(WHAT THE EXERCISE ASKS)
Your task is to copy every line below that contains the word "only".

(DATA SHOWN)
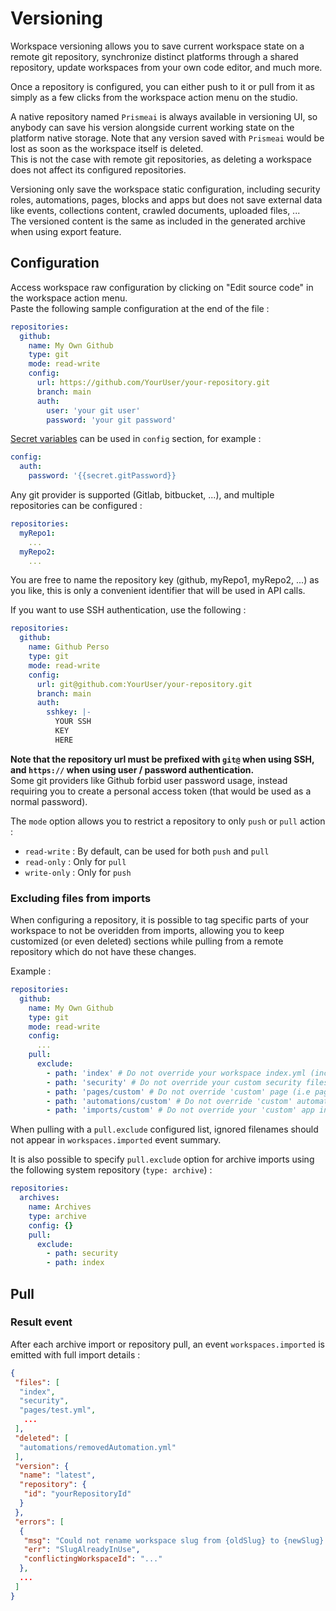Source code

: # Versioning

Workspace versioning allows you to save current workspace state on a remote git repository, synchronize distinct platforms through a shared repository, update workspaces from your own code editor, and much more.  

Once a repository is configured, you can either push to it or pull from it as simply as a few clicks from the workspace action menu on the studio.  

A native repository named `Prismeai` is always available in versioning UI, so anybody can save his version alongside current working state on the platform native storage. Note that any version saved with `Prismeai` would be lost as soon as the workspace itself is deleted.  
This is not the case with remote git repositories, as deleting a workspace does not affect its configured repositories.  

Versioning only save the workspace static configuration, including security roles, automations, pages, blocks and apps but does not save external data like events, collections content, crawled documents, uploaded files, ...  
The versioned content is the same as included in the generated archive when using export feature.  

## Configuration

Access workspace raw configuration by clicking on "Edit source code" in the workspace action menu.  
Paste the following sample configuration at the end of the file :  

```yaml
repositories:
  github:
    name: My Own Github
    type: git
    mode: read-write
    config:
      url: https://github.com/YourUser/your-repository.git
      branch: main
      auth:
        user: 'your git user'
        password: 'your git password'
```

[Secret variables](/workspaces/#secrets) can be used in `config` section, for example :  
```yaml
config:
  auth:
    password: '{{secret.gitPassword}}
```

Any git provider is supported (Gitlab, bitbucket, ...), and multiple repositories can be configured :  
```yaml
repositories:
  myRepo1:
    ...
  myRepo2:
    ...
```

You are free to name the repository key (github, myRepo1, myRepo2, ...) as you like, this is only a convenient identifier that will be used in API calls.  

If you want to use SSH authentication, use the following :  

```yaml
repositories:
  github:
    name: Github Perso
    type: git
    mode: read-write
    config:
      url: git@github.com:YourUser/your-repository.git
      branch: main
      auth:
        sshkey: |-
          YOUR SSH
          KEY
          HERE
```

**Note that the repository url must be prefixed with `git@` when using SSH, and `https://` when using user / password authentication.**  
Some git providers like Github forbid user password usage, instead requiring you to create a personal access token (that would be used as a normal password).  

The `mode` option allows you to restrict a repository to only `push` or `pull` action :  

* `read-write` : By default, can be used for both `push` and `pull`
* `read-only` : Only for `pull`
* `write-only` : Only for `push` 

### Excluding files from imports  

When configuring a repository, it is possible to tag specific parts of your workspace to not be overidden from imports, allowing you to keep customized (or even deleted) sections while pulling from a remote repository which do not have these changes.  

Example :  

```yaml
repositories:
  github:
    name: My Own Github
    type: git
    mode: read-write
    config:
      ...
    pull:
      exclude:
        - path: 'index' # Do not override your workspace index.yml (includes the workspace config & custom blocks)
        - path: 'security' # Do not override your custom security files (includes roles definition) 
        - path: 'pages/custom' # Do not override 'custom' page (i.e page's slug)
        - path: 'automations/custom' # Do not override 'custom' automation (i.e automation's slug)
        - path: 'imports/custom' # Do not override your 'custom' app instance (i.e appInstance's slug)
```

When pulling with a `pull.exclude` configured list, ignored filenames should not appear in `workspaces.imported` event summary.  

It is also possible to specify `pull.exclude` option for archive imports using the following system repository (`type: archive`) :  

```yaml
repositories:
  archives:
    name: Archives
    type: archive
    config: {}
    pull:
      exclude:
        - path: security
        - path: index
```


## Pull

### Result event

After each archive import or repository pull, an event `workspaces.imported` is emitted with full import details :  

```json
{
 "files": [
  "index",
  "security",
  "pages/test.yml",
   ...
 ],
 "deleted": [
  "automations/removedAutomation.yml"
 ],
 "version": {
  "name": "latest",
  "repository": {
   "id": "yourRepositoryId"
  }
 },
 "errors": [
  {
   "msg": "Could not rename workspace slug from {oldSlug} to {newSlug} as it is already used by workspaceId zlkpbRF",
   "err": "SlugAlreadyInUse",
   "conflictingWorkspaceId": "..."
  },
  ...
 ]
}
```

(TASK ANSWER)
Versioning only save the workspace static configuration, including security roles, automations, pages, blocks and apps but does not save external data like events, collections content, crawled documents, uploaded files, ...  
You are free to name the repository key (github, myRepo1, myRepo2, ...) as you like, this is only a convenient identifier that will be used in API calls.  
The `mode` option allows you to restrict a repository to only `push` or `pull` action :  
* `read-only` : Only for `pull`
* `write-only` : Only for `push` 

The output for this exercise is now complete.